*Dataset records*

————

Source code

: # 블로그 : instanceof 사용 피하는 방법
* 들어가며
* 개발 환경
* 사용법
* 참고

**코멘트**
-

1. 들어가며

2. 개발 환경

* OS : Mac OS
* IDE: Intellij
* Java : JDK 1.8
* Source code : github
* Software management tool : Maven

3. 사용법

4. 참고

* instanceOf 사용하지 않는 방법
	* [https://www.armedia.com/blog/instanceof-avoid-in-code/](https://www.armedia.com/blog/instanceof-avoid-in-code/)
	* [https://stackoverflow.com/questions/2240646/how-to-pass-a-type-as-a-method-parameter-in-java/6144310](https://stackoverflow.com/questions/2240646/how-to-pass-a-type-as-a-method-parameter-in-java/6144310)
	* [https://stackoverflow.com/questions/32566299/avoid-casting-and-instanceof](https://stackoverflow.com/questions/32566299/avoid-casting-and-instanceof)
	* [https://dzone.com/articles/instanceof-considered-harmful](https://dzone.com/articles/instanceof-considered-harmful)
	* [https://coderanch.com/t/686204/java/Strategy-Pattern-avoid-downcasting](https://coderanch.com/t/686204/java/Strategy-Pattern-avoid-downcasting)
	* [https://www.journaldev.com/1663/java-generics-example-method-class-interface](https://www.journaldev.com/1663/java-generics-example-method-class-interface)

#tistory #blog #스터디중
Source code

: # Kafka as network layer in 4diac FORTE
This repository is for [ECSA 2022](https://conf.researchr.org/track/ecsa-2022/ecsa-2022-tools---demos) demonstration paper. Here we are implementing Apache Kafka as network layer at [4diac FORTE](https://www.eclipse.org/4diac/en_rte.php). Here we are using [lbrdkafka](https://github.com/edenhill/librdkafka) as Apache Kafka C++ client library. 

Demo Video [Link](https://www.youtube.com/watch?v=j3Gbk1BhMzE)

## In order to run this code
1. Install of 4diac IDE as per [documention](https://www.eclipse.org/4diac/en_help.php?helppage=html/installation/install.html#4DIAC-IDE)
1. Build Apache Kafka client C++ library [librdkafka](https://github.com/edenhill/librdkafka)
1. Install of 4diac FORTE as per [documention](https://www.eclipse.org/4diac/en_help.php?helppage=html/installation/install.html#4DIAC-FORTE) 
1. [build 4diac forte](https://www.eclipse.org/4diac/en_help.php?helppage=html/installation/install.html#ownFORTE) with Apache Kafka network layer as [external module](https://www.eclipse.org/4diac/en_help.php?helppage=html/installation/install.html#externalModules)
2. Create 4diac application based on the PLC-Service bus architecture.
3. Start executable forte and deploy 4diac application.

————

*Prompt*
From the records above, extract everything verbatim.

*Written reply*
Source code

: # 블로그 : instanceof 사용 피하는 방법
* 들어가며
* 개발 환경
* 사용법
* 참고

**코멘트**
-

1. 들어가며

2. 개발 환경

* OS : Mac OS
* IDE: Intellij
* Java : JDK 1.8
* Source code : github
* Software management tool : Maven

3. 사용법

4. 참고

* instanceOf 사용하지 않는 방법
	* [https://www.armedia.com/blog/instanceof-avoid-in-code/](https://www.armedia.com/blog/instanceof-avoid-in-code/)
	* [https://stackoverflow.com/questions/2240646/how-to-pass-a-type-as-a-method-parameter-in-java/6144310](https://stackoverflow.com/questions/2240646/how-to-pass-a-type-as-a-method-parameter-in-java/6144310)
	* [https://stackoverflow.com/questions/32566299/avoid-casting-and-instanceof](https://stackoverflow.com/questions/32566299/avoid-casting-and-instanceof)
	* [https://dzone.com/articles/instanceof-considered-harmful](https://dzone.com/articles/instanceof-considered-harmful)
	* [https://coderanch.com/t/686204/java/Strategy-Pattern-avoid-downcasting](https://coderanch.com/t/686204/java/Strategy-Pattern-avoid-downcasting)
	* [https://www.journaldev.com/1663/java-generics-example-method-class-interface](https://www.journaldev.com/1663/java-generics-example-method-class-interface)

#tistory #blog #스터디중
Source code

: # Kafka as network layer in 4diac FORTE
This repository is for [ECSA 2022](https://conf.researchr.org/track/ecsa-2022/ecsa-2022-tools---demos) demonstration paper. Here we are implementing Apache Kafka as network layer at [4diac FORTE](https://www.eclipse.org/4diac/en_rte.php). Here we are using [lbrdkafka](https://github.com/edenhill/librdkafka) as Apache Kafka C++ client library. 

Demo Video [Link](https://www.youtube.com/watch?v=j3Gbk1BhMzE)

## In order to run this code
1. Install of 4diac IDE as per [documention](https://www.eclipse.org/4diac/en_help.php?helppage=html/installation/install.html#4DIAC-IDE)
1. Build Apache Kafka client C++ library [librdkafka](https://github.com/edenhill/librdkafka)
1. Install of 4diac FORTE as per [documention](https://www.eclipse.org/4diac/en_help.php?helppage=html/installation/install.html#4DIAC-FORTE) 
1. [build 4diac forte](https://www.eclipse.org/4diac/en_help.php?helppage=html/installation/install.html#ownFORTE) with Apache Kafka network layer as [external module](https://www.eclipse.org/4diac/en_help.php?helppage=html/installation/install.html#externalModules)
2. Create 4diac application based on the PLC-Service bus architecture.
3. Start executable forte and deploy 4diac application.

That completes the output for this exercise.